» **Exercise instructions**
Scan the entries below for "many" and copy each line that holds it.

[Dataset entries]

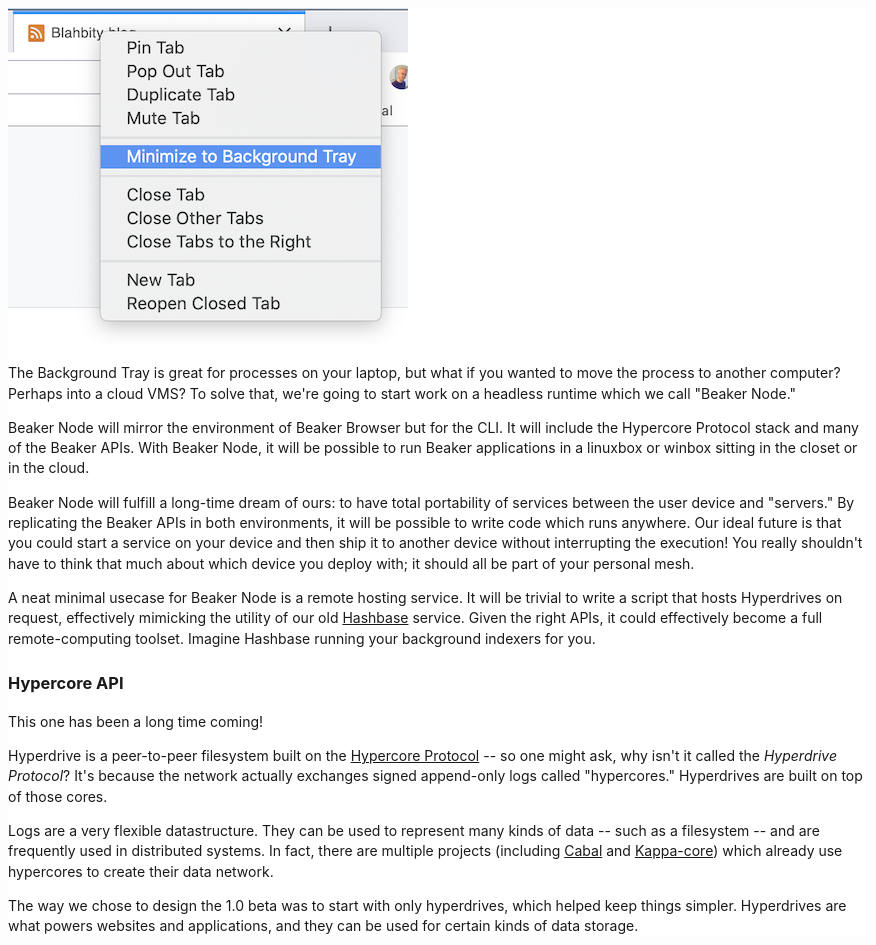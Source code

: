 <img class="centered" src="/img/posts/roadmap-summer-2020/minimize-to-bg-tray.png">

The Background Tray is great for processes on your laptop, but what if you wanted to move the process to another computer? Perhaps into a cloud VMS? To solve that, we're going to start work on a headless runtime which we call "Beaker Node."

Beaker Node will mirror the environment of Beaker Browser but for the CLI. It will include the Hypercore Protocol stack and many of the Beaker APIs. With Beaker Node, it will be possible to run Beaker applications in a linuxbox or winbox sitting in the closet or in the cloud.

Beaker Node will fulfill a long-time dream of ours: to have total portability of services between the user device and "servers." By replicating the Beaker APIs in both environments, it will be possible to write code which runs anywhere. Our ideal future is that you could start a service on your device and then ship it to another device without interrupting the execution! You really shouldn't have to think that much about which device you deploy with; it should all be part of your personal mesh.

A neat minimal usecase for Beaker Node is a remote hosting service. It will be trivial to write a script that hosts Hyperdrives on request, effectively mimicking the utility of our old [Hashbase](https://hashbase.io) service. Given the right APIs, it could effectively become a full remote-computing toolset. Imagine Hashbase running your background indexers for you.

### Hypercore API

This one has been a long time coming!

Hyperdrive is a peer-to-peer filesystem built on the [Hypercore Protocol](https://hypercore-protocol.org) -- so one might ask, why isn't it called the _Hyperdrive Protocol_? It's because the network actually exchanges signed append-only logs called "hypercores." Hyperdrives are built on top of those cores.

Logs are a very flexible datastructure. They can be used to represent many kinds of data -- such as a filesystem -- and are frequently used in distributed systems. In fact, there are multiple projects (including [Cabal](https://cabal.chat/) and [Kappa-core](https://github.com/kappa-db/kappa-core)) which already use hypercores to create their data network.

The way we chose to design the 1.0 beta was to start with only hyperdrives, which helped keep things simpler. Hyperdrives are what powers websites and applications, and they can be used for certain kinds of data storage.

» **Response**
Beaker Node will mirror the environment of Beaker Browser but for the CLI. It will include the Hypercore Protocol stack and many of the Beaker APIs. With Beaker Node, it will be possible to run Beaker applications in a linuxbox or winbox sitting in the closet or in the cloud.
Logs are a very flexible datastructure. They can be used to represent many kinds of data -- such as a filesystem -- and are frequently used in distributed systems. In fact, there are multiple projects (including [Cabal](https://cabal.chat/) and [Kappa-core](https://github.com/kappa-db/kappa-core)) which already use hypercores to create their data network.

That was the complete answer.